Я почувствовал, что не только практические соображения движут Полиной Антоновной.
— Вы привязаны к ней?
— Сережа был привязан… И она к нему.
Как было понимать эти слова, я не спросил, не решился.
— И все-таки вопрос щепетильный.
— А если проходимцу достанется? Думаешь, они только на базах орудуют?
По существу я не возражал. «Оставь надежды, сюда входящий» на вратах храма науки пока не написано. Для проходимцев, я имею в виду. Однако же…
Полина Антоновна видела мои колебания.
— Ты думаешь, я твою щепетильность не понимаю? Понимаю прекрасно и уважаю. Но помочь Елене хочу. Да и справедливо это. Сергей-то ее не довел… Теперь у нее дела усложнятся. Сам слышал. А ей нужно поскорее на ноги встать. Защититься. Жизнь у нее очень даже нелегкая. Муж… Ты тут спрашивал, научный работник? А он вообще не муж, а так…
— Что значит «так»?
— А ничего не значит. Пустое место.
Допытываться подробностей я не стал. Для меня вопрос не в этом заключался. Семейные дела Лены и научное наследие Сергея у меня в голове, в отличие от Полины Антоновны, были вещами разными.
— Почему вы сразу не сказали, что Лена дочь Наташи?
Этот вопрос тоже не был главным. Он сиюминутно возник и вроде бы не по существу разговора. Скорее я задал его, чтобы ослабить немного натиск Полины Антоновны, заранее предполагая ответ со ссылкой на старческую память.
Ответ, однако, оказался другим.
— Лена не захотела.
Я удивился.
— Чтобы я знал?
— Чтобы ты знал.
— Почему?
— Выходит, тоже щепетильная.
— Ну, знаете…
— Да что тут знать! Ты посмотри бумаги, а там и видно будет, стоит щепетильность соблюдать или нет.
В этом отказать я не мог. Хотя и не представлял, какой объем работы предстоит и как это скажется на моем отъезде. Впрочем, большого архива я у Сергея не ждал. Он никогда не говорил, что зарылся в бумагах. В науке он был больше преподаватель, чем исследователь.
— Договорились, Полина Антоновна. Завтра и займусь.
— Займись, займись, пожалуйста. Помоги.
«Кому? Ей или Лене?»
Но это я спрашивать не стал. Спать я лег на диване в комнате Сергея.

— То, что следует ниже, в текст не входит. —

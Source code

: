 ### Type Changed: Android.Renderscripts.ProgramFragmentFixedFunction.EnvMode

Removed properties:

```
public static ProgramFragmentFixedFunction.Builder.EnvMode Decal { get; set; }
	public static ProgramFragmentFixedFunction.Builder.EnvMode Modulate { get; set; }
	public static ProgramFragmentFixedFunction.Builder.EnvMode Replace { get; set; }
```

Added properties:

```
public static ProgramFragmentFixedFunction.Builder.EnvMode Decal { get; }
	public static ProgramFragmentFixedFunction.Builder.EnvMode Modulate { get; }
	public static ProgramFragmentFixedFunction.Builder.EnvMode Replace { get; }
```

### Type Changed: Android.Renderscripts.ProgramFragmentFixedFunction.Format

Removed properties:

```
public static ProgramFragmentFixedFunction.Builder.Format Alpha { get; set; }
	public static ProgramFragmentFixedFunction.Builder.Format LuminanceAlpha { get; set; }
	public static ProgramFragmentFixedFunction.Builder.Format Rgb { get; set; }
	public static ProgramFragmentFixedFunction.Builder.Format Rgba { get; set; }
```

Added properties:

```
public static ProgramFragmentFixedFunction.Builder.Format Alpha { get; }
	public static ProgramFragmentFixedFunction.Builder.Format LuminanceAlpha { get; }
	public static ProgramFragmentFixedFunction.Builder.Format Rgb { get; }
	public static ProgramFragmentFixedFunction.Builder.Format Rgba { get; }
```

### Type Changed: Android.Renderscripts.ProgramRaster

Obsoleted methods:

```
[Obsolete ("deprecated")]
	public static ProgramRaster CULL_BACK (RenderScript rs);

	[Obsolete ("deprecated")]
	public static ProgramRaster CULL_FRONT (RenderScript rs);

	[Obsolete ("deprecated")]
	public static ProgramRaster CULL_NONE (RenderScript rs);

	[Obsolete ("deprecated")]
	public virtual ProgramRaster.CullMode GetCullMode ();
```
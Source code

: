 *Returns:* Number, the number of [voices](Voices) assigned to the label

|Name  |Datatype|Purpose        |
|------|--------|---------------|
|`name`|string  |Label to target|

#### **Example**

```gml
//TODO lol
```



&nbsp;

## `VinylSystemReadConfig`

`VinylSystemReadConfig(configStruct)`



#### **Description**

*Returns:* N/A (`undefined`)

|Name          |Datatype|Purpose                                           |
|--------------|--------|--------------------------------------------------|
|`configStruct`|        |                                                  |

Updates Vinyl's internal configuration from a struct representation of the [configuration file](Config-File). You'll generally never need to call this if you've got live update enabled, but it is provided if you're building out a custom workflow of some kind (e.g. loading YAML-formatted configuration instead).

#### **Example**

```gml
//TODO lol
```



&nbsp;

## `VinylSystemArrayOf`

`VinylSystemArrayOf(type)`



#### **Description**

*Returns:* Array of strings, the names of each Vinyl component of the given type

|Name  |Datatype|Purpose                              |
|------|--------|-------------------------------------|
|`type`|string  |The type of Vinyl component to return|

Окна отсюда выходили не во двор, как у Полины Антоновны, а на улицу, одну из старых городских улиц, возникших задолго до начала века. В наше время улица была покрыта камнем, гладко обработанным булыжником, почти брусчаткой, надежно державшей трамвайную колею. Теперь трамвай убрали, улицу заасфальтировали и пустили по ней троллейбус. Помню, что шумный трамвай, когда я ночевал у Сергея, не беспокоил нас нимало. А вот теперь и шуршащий транспорт оказался беспокойным, и красноватый свет рекламы гастронома напротив назойливо лез в глаза, несмотря на все попытки сомкнуть веки и заснуть. Усталость отступила, но и бодрости не было. Полежал, поворочался и встал, чтобы задернуть штору, хотя вначале полной темноты и не хотел.